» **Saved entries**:
========
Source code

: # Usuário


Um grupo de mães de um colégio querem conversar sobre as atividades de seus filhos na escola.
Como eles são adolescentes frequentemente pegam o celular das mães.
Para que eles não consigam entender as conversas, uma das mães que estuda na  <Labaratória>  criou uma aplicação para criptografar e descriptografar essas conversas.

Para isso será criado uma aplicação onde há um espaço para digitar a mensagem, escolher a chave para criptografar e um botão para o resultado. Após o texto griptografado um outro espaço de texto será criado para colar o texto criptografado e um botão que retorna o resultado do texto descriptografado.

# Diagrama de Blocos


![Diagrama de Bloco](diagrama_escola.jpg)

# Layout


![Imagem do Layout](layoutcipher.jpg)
========
Transcribe, word for word, every line from the one containing "# Diagrama de Blocos" through the final line of the entries, and nothing else.

# Diagrama de Blocos


![Diagrama de Bloco](diagrama_escola.jpg)

# Layout


![Imagem do Layout](layoutcipher.jpg)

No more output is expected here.